TASK DIRECTIONS
Reproduce, exactly and in full, only the lines below from the one containing "for workers. |" through the one containing "pay runs. | | | |".

INFORMATION GIVEN
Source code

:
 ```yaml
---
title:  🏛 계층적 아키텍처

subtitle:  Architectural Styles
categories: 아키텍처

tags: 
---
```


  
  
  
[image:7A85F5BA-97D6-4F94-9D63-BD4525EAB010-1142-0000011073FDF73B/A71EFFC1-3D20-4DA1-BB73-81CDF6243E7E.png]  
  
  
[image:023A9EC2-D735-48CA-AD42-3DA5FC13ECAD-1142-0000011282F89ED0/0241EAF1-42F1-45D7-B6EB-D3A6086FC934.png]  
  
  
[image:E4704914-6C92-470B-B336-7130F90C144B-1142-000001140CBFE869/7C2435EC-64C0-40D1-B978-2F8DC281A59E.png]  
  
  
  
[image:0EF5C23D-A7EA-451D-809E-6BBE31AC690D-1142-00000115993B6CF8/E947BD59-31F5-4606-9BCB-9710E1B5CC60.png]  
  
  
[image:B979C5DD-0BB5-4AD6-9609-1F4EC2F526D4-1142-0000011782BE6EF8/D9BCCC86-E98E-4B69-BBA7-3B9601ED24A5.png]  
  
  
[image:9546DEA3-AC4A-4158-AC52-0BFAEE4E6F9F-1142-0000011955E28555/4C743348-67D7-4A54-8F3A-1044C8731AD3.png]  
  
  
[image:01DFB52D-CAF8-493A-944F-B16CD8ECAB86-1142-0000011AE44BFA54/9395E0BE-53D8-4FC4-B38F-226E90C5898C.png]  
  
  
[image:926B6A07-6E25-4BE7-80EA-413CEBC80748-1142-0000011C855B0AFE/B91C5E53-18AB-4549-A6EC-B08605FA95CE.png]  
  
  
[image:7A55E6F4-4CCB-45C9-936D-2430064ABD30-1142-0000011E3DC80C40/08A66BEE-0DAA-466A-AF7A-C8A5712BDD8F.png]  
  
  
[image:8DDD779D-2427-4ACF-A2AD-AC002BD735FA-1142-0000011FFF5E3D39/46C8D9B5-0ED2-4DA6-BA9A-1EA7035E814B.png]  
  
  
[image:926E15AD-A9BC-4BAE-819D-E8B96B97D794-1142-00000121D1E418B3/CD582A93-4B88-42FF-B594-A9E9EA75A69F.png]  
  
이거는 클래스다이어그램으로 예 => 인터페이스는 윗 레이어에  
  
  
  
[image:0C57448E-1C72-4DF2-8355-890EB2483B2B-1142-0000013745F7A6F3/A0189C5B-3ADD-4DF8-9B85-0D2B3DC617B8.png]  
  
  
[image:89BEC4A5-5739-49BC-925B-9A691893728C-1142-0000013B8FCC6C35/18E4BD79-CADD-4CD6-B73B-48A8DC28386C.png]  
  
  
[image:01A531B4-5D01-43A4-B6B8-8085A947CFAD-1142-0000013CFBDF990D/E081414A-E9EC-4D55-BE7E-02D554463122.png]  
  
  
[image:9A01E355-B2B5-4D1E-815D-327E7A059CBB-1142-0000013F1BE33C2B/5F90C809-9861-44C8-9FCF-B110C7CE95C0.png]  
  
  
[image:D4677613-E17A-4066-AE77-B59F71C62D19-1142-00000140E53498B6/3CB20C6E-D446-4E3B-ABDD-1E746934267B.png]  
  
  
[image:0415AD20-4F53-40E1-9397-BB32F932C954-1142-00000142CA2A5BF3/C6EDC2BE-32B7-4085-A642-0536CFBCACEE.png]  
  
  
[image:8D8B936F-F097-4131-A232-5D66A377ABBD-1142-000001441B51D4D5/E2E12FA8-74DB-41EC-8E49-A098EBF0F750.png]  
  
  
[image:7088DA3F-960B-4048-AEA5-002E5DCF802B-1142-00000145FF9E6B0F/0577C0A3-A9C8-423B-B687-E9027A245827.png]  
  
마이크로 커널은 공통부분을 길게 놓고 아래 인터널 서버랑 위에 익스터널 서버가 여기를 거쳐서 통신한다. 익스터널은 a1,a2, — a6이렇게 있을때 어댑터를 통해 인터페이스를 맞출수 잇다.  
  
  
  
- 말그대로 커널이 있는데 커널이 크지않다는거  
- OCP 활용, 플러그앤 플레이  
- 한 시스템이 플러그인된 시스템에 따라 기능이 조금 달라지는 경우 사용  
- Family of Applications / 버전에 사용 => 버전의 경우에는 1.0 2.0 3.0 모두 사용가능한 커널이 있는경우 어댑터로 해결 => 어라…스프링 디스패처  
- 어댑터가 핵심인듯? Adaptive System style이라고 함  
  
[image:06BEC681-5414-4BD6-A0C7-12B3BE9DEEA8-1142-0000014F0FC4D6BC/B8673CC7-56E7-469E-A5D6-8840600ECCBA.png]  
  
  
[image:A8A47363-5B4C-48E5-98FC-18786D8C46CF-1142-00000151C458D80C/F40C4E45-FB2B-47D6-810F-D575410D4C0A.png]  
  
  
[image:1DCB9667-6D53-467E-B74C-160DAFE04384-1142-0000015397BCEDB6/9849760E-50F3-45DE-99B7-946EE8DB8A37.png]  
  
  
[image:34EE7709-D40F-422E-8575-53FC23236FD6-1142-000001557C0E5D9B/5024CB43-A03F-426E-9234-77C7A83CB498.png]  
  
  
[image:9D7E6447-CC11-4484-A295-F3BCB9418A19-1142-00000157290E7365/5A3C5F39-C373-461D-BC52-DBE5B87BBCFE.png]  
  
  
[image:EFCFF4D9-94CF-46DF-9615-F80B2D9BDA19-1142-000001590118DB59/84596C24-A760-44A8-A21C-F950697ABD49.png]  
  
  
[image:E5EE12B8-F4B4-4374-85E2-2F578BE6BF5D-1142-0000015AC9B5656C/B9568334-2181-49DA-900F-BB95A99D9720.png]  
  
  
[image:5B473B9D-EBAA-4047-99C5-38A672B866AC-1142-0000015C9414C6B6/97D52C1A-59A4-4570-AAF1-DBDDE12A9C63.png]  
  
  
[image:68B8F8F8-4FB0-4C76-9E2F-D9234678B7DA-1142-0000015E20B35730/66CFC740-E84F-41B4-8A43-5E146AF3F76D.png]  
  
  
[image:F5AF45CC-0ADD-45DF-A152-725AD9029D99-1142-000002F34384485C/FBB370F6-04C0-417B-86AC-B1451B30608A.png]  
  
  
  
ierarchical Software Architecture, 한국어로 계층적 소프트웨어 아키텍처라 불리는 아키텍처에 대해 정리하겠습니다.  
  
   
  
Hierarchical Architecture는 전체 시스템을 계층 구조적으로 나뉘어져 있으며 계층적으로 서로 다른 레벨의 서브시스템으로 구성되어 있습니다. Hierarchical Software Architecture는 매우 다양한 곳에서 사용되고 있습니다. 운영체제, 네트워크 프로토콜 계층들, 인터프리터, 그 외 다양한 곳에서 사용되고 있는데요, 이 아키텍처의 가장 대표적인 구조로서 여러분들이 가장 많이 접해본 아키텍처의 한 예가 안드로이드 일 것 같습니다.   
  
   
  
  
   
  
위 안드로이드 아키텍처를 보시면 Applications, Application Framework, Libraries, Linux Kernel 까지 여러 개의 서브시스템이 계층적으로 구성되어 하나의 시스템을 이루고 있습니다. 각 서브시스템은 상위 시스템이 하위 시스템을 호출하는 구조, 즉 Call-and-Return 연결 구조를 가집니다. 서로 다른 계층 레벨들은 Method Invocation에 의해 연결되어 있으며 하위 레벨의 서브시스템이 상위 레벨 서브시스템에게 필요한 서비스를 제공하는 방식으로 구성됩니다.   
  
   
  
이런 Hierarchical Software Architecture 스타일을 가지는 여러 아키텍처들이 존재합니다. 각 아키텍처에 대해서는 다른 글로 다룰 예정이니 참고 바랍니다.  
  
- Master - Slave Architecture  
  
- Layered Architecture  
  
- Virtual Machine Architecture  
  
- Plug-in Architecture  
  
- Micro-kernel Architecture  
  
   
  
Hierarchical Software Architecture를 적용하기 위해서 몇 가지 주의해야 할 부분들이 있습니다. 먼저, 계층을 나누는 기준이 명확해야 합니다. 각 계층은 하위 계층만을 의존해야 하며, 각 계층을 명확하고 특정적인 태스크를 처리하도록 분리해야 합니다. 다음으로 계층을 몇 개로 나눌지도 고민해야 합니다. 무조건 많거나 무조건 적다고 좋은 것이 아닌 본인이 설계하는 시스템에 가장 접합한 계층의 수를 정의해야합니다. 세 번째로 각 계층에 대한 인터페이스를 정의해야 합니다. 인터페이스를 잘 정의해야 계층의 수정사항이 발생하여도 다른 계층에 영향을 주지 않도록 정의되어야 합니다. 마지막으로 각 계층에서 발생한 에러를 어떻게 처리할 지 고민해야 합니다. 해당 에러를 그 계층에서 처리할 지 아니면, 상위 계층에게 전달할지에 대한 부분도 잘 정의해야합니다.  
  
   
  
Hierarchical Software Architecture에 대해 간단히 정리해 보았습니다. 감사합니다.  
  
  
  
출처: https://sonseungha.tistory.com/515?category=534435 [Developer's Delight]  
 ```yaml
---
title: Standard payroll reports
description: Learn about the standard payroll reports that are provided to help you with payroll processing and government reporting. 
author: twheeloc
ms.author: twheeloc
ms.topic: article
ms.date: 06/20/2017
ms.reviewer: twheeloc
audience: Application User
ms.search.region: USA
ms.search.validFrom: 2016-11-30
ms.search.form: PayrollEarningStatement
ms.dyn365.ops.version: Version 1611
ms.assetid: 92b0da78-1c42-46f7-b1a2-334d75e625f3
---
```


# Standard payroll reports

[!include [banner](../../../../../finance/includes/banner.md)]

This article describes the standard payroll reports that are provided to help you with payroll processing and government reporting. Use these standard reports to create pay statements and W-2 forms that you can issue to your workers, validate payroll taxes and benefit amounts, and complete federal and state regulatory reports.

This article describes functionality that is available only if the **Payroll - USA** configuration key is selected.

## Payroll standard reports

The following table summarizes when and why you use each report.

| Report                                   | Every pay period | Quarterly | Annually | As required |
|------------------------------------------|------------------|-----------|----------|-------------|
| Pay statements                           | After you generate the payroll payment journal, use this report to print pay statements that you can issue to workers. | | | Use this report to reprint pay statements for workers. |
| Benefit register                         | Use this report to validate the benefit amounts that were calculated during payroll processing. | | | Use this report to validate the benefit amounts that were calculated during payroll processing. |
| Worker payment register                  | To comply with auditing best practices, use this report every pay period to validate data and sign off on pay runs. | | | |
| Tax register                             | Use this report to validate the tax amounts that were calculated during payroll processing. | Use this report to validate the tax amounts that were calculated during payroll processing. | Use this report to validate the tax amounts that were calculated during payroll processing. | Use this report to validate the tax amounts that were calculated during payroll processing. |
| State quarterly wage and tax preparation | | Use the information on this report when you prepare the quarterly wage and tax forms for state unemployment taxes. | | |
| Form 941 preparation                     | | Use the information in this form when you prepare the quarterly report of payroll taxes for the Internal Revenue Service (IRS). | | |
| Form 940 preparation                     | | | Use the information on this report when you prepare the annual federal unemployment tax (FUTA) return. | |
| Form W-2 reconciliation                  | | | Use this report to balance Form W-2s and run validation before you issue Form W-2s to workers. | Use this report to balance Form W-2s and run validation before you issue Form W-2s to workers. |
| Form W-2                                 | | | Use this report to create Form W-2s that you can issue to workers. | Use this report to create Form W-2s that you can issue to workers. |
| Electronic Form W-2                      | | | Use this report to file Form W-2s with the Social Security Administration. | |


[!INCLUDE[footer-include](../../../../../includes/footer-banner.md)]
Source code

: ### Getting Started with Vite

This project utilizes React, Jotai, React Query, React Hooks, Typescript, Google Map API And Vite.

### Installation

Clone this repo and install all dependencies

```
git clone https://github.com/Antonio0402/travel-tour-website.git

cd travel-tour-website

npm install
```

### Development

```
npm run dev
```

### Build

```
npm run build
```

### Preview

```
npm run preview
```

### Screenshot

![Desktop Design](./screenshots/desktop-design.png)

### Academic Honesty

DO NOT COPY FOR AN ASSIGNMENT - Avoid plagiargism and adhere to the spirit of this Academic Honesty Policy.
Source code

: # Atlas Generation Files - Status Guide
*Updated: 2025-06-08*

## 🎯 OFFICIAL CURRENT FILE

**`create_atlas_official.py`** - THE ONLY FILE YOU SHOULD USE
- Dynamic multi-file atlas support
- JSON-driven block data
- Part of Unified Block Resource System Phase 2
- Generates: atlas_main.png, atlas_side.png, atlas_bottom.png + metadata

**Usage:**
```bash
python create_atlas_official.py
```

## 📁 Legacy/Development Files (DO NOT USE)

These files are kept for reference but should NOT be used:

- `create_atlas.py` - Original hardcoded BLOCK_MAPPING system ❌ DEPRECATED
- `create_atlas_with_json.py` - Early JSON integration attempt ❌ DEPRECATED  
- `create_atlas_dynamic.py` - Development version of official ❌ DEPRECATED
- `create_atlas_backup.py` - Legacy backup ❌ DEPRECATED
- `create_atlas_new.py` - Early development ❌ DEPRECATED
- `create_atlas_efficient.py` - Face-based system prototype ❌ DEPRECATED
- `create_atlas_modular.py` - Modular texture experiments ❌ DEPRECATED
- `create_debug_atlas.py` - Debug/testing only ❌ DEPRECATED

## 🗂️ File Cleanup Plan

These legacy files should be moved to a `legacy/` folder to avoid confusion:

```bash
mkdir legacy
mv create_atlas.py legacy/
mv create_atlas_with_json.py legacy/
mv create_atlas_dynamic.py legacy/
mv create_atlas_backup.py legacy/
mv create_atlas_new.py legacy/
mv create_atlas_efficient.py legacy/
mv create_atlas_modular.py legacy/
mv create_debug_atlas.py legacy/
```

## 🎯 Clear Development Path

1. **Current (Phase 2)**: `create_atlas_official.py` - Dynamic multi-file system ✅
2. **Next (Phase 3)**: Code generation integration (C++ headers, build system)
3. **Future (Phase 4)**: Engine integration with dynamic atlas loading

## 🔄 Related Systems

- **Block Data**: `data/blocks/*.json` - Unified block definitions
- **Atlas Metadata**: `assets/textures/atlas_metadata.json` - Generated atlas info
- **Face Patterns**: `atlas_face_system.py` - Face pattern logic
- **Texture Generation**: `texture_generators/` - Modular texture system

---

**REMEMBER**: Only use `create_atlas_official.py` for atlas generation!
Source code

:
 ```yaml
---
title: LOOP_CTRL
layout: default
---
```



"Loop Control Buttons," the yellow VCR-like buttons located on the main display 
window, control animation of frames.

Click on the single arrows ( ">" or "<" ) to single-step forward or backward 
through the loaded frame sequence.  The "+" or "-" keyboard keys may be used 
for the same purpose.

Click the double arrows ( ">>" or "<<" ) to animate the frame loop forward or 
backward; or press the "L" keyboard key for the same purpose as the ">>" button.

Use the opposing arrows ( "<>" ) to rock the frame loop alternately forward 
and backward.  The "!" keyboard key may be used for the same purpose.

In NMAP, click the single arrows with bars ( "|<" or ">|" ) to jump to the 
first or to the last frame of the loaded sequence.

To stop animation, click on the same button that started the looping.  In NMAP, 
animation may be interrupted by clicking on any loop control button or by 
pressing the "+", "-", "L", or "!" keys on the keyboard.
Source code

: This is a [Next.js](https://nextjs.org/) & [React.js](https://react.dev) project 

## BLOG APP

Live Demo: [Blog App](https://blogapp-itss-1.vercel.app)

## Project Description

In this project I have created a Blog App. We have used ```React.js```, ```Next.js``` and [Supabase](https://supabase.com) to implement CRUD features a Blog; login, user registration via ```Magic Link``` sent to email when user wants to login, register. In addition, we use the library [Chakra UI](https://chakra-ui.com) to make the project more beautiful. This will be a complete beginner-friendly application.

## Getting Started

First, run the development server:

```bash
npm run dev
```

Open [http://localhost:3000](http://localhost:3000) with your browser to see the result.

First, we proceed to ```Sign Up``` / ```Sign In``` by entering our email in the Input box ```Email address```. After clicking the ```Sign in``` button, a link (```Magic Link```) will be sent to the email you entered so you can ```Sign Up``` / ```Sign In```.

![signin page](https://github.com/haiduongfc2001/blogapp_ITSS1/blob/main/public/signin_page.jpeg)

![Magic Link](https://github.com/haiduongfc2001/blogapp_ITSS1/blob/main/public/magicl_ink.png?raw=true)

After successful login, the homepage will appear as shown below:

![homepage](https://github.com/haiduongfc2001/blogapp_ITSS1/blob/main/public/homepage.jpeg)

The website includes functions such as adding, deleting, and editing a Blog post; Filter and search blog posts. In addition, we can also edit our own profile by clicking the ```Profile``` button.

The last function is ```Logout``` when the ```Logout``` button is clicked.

ANSWER BOX
| Pay statements                           | After you generate the payroll payment journal, use this report to print pay statements that you can issue to workers. | | | Use this report to reprint pay statements for workers. |
| Benefit register                         | Use this report to validate the benefit amounts that were calculated during payroll processing. | | | Use this report to validate the benefit amounts that were calculated during payroll processing. |
| Worker payment register                  | To comply with auditing best practices, use this report every pay period to validate data and sign off on pay runs. | | | |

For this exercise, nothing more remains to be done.